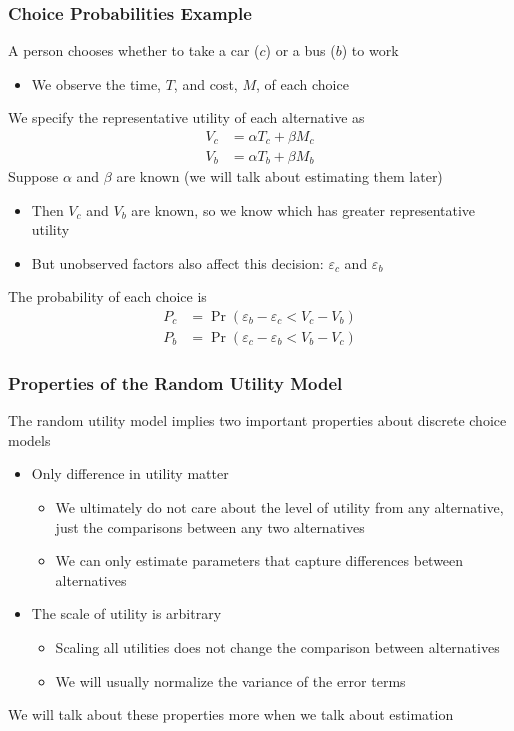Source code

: \documentclass{beamer}\usepackage[]{graphicx}\usepackage[]{color}
\begin{document}
\begin{frame}\frametitle{Choice Probabilities Example}
    A person chooses whether to take a car ($c$) or a bus ($b$) to work
    \begin{itemize}
    	\item We observe the time, $T$, and cost, $M$, of each choice
    \end{itemize}
    \vspace{1ex}
    We specify the representative utility of each alternative as
    \begin{align*}
    	V_c &= \alpha T_c + \beta M_c \\
    	V_b &= \alpha T_b + \beta M_b
    \end{align*}
    Suppose $\alpha$ and $\beta$ are known (we will talk about estimating them later)
    \begin{itemize}
    	\item Then $V_c$ and $V_b$ are known, so we know which has greater representative utility
    	\item But unobserved factors also affect this decision: $\varepsilon_c$ and $\varepsilon_b$
    \end{itemize}
    \vspace{2ex}
    The probability of each choice is
    \begin{align*}
    	P_c &= \Pr(\varepsilon_b - \varepsilon_c < V_c - V_b) \\
    	P_b &= \Pr(\varepsilon_c - \varepsilon_b < V_b - V_c)
    \end{align*}
\end{frame}

\begin{frame}\frametitle{Properties of the Random Utility Model}
    The random utility model implies two important properties about discrete choice models
    \begin{itemize}
    	\item Only difference in utility matter
    	\begin{itemize}
    		\item We ultimately do not care about the level of utility from any alternative, just the comparisons between any two alternatives
    		\item We can only estimate parameters that capture differences between alternatives
    	\end{itemize}
    	\item The scale of utility is arbitrary
    	\begin{itemize}
    		\item Scaling all utilities does not change the comparison between alternatives
    		\item We will usually normalize the variance of the error terms 
    	\end{itemize}
    \end{itemize}
    \vspace{3ex}
    We will talk about these properties more when we talk about estimation
\end{frame}
\end{document}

-----

- _What the task asks_: Starting with the opening line of the listing, write out each line exactly until the line that contains "Suppose $\alpha$ and" has been included; skip the pictures.

- _Response to the task_:
Source code

: \documentclass{beamer}\usepackage[]{graphicx}\usepackage[]{color}
\begin{document}
\begin{frame}\frametitle{Choice Probabilities Example}
    A person chooses whether to take a car ($c$) or a bus ($b$) to work
    \begin{itemize}
    	\item We observe the time, $T$, and cost, $M$, of each choice
    \end{itemize}
    \vspace{1ex}
    We specify the representative utility of each alternative as
    \begin{align*}
    	V_c &= \alpha T_c + \beta M_c \\
    	V_b &= \alpha T_b + \beta M_b
    \end{align*}
    Suppose $\alpha$ and $\beta$ are known (we will talk about estimating them later)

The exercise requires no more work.